Hacker News new | ask | show | jobs
by EvanWard97 2445 days ago
The idea is that by picking a random real number C, there is a chance it will fall between A and B over time, no matter how the other person picks their numbers A and B. It's the infinite range C can be drawn from which gives you a strictly >50% of guessing the higher of A or B no matter how the other player tries to game the system.
1 comments

>> The idea is that by picking a random real number C, there is a chance it will fall between A and B over time, no matter how the other person picks their numbers A and B.

But for any two finite numbers, A and B, the chance that C will fall between them if selected from an infinite range is 1/infinity (or 0).

>> But for any two finite numbers, A and B, the chance that C will fall between them if selected from an infinite range is 1/infinity (or 0).

I think you're assuming we pick C uniformly at random from an infinite range, but this is not possible. In general, the claim is not true: consider picking C from a sample of a standard normal, if A = -B = 2 then with >95% C will lie between A and B.

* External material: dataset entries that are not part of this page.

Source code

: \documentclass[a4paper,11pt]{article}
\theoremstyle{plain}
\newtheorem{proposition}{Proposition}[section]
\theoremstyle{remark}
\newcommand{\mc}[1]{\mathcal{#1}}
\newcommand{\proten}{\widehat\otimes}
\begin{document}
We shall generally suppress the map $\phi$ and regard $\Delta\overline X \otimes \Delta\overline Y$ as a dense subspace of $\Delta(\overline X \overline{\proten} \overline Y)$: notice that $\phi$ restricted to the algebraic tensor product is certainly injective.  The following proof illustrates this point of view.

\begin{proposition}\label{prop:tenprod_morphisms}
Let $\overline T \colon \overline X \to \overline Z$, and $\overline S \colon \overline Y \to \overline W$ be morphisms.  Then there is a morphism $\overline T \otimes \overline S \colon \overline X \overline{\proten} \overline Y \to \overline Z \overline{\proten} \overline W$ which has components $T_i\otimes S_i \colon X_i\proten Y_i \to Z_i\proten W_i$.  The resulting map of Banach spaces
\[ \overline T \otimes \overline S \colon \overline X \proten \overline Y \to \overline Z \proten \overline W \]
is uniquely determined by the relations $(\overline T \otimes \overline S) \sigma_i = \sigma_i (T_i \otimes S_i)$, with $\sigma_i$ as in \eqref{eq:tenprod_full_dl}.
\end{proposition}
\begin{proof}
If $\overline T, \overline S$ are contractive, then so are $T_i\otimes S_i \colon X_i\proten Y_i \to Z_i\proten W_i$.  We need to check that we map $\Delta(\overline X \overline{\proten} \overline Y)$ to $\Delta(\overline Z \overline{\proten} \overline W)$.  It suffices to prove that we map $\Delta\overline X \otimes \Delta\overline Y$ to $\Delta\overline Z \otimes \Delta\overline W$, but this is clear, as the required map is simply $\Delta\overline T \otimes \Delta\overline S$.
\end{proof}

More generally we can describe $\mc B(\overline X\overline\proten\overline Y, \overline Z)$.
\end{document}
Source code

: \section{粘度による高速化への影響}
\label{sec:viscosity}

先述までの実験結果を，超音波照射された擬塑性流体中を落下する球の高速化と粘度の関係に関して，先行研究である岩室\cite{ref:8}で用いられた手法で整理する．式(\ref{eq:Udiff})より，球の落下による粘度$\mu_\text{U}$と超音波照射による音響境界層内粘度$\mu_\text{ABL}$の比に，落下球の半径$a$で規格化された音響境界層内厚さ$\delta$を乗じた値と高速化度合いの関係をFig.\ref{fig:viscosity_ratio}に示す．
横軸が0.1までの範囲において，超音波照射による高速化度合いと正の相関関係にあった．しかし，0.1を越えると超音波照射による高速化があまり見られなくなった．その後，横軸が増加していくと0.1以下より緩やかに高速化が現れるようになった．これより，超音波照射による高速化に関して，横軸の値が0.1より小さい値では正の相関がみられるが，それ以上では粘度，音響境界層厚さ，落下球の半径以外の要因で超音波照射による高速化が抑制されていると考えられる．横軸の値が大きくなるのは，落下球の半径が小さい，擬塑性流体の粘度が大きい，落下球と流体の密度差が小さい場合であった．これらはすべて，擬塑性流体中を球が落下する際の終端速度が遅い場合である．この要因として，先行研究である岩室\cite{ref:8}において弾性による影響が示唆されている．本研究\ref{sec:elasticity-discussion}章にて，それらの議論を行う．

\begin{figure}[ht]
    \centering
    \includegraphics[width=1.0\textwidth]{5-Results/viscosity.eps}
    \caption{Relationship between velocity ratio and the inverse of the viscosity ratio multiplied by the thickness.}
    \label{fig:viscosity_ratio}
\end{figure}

It's not 0, it's "an unknown positive number" drawn arbitrarily from a set whose lower bound is 0. It's practically 0, but it's some fixed positive number for every instance of the game.

It's equivalent to this much simpler game: "I am going to give you a positive real-number amount of dollars." No matter what I do, you will win money playing this game, guaranteed! Now, how much would you pay to play this game? $0, because for any amount you'd pay to play, I could arbitrarily choose to give you less in winnings.

Like most problems involving infinity, it's unintuitive/paradoxical because it pretends to model a physically plausible scenario but actually doesn't.

Would you say that the value of the infinite sum 1/2 + 1/4 + 1/8 + ... is 1 or that it is an unknown number?

The probability that a random number uniformly drawn from the real line is between 42 and 43 is zero in the same way that “the probability that a random real number selected uniformly from the interval [0 1] is pi/4” is zero.

> Would you say that the value of the infinite sum 1/2 + 1/4 + 1/8 + ... is 1 or that it is an unknown number?

Integral of 1/2^n ... got that no problem.

I took AB Calculus in high school, three semesters of calculus in college, and a bunch of calculus heavy linear algebra. I’m certain that I knew how to integrate that thing at some point... it’s pretty sad that now I can only stare at it blankly and at best lean heavily on Wikipedia to find an answer.

What I wrote is an infinite series and it’s much simpler to solve than the integral:

https://en.wikipedia.org/wiki/1/2_%2B_1/4_%2B_1/8_%2B_1/16_%...

Ha, yup, citing a Wikipedia article too. At least I’m not alone.